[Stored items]
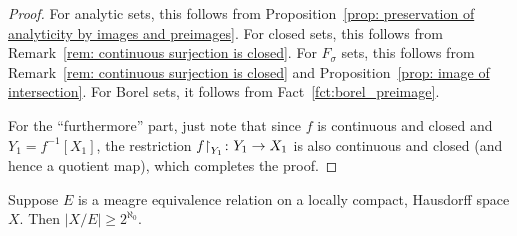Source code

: 	\begin{proof}
		For analytic sets, this follows from Proposition~\ref{prop: preservation of analyticity by images and preimages}. For closed sets, this follows from Remark~\ref{rem: continuous surjection is closed}. For $F_\sigma$ sets, this follows from Remark~\ref{rem: continuous surjection is closed} and Proposition~\ref{prop: image of intersection}. For Borel sets, it follows from Fact~\ref{fct:borel_preimage}.
		
		For the ``furthermore'' part, just note that since $f$ is continuous and closed and $Y_1=f^{-1}[X_1]$, the restriction $f\mathord{\upharpoonright}_{Y_1}\colon Y_1\to X_1$ is also continuous and closed (and hence a quotient map), which completes the proof.
	\end{proof}
	
	
	\begin{prop}
		\label{prop:mycielski}
		Suppose $E$ is a meagre equivalence relation on a locally compact, Hausdorff space $X$. Then $\lvert X/E\rvert \geq 2^{\aleph_0}$.
	\end{prop}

▶ _Instructions to follow_:
Each of the lines from the one that contains "Suppose $E$ is" through the last line of the data needs to be repeated exactly, with no others.

▶ _Answer box_:
		Suppose $E$ is a meagre equivalence relation on a locally compact, Hausdorff space $X$. Then $\lvert X/E\rvert \geq 2^{\aleph_0}$.
	\end{prop}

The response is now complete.